» ASSIGNMENT
In the entries below, the word "HTML" appears on some lines. Copy each of those lines.

» RECORDS SUPPLIED

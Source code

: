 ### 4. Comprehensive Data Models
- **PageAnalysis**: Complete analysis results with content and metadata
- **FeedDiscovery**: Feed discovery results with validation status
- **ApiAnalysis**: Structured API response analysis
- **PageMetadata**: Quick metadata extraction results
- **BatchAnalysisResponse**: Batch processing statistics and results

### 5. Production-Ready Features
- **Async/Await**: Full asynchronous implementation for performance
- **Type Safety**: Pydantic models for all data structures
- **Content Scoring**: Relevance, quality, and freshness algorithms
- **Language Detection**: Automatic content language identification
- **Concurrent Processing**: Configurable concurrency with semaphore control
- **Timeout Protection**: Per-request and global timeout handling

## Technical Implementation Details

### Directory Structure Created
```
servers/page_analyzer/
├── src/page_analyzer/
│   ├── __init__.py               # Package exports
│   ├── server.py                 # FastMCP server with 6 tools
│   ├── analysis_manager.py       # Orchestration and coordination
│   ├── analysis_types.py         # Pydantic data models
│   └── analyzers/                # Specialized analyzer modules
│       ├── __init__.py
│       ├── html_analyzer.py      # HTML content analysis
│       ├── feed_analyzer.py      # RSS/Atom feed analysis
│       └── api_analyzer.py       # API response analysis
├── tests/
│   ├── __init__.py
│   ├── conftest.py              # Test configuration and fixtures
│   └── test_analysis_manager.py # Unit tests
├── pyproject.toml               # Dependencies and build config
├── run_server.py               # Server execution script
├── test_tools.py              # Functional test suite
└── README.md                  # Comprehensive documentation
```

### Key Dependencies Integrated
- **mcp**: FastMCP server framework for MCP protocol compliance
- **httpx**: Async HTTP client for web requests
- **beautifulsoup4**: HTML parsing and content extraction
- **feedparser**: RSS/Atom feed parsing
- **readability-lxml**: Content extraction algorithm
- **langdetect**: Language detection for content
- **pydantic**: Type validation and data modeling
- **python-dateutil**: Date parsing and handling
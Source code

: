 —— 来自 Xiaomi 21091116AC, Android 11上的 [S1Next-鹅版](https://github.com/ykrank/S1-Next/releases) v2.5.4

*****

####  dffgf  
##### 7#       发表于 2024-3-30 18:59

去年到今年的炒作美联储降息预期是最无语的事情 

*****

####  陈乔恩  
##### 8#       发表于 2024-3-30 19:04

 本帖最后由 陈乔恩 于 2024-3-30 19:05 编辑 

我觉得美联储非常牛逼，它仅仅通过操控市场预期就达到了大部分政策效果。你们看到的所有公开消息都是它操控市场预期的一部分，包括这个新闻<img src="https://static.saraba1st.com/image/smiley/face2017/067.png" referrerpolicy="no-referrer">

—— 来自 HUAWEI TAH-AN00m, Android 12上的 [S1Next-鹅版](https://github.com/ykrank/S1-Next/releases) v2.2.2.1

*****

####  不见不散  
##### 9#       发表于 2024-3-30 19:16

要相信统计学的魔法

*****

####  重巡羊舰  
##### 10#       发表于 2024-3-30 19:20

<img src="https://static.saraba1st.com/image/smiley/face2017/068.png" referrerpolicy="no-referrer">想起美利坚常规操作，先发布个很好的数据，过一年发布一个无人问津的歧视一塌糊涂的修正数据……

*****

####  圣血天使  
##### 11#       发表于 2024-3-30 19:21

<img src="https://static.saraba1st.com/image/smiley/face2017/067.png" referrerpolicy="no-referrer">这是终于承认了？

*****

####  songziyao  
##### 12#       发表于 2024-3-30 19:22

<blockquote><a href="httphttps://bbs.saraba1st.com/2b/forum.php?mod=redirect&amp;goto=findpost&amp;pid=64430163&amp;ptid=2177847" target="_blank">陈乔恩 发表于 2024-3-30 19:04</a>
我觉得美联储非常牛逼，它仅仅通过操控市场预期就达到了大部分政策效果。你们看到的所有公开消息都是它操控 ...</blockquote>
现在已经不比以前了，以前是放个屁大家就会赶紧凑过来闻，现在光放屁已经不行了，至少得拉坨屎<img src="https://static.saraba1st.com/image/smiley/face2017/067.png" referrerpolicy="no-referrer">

» RESPONSE
│       ├── html_analyzer.py      # HTML content analysis
- **beautifulsoup4**: HTML parsing and content extraction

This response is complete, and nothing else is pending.